Chaos in geophysical fluids I. General introduction

Abstract

Irregular buoyancy-driven flows occur in the atmospheres and fluid interiors of the Earth and other planets, and of the Sun and other stars, where they influence and often control the transfer of heat. Their presence is manifest in or implied by a wide variety of observed phenomena, including external magnetic fields generated by self-exciting magnetohydrodynamic (MHD ) dynamo action. Based on the laws of classical mechanics, thermodynamics and, in the case of electrically conducting fluids, electrodynamics, the governing mathematical equations are well known, but they are generally intractable owing to their essential nonlinearity. Computers play a key role in modern theoretical research in geophysical and astrophysical fluid dynamics, where ideas based on chaos theory are being applied in the analysis of models and the assessment of predictability.
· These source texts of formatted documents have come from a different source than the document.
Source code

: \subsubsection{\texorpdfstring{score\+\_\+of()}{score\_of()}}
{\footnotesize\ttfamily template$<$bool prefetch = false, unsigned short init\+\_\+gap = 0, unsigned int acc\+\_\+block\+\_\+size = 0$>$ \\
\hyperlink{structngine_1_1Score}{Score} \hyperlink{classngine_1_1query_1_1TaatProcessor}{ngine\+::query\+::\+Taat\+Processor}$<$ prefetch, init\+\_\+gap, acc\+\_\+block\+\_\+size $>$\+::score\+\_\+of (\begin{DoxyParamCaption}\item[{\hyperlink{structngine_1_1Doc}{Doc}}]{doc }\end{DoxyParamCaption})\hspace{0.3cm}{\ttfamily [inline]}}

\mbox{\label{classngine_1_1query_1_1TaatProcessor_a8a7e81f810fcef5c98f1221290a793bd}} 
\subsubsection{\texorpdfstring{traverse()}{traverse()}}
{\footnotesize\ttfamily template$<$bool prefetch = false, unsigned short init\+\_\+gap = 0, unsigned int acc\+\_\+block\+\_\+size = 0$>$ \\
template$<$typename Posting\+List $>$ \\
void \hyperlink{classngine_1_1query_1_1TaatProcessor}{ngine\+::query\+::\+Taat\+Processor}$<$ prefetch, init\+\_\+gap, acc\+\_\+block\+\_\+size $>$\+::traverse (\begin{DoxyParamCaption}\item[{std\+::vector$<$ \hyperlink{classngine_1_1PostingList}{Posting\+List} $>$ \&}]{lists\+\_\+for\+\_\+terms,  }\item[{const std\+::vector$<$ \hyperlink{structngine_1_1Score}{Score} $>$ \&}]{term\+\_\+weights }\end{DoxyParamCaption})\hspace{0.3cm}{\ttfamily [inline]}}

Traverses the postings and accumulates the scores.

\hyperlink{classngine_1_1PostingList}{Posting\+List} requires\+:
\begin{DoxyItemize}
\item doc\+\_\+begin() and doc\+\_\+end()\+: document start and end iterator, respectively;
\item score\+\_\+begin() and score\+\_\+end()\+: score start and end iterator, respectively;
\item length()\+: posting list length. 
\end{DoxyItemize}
The aim of this paper is to provide a largely qualitative survey for non-specialists. The survey comprises two parts, namely a general introduction (Part I) followed by a discussion of two representative areas of research, both concerned with phenomena attributable to symmetry-breaking bifurcations caused by gyroscopic (Coriolis) forces (Part II), namely (a) large-scale waves and eddies in the atmospheres of the Earth, Jupiter and other planets (where, exceptionally, laboratory experiments have been influential), and (b) MHD dynamos. Various combinations of Faraday disc dynamos have been studied numerically as low-dimensional nonlinear electromechanical analogues of MHD dynamos, particularly in efforts to elucidate the complex time series of geomagnetic polarity reversals over geological time. The ability of the intensively studied Rikitake coupled disc dynamo system to behave chaotically appears to be a consequence of the neglect of mechanical friction, the inclusion of which renders the system structurally unstable.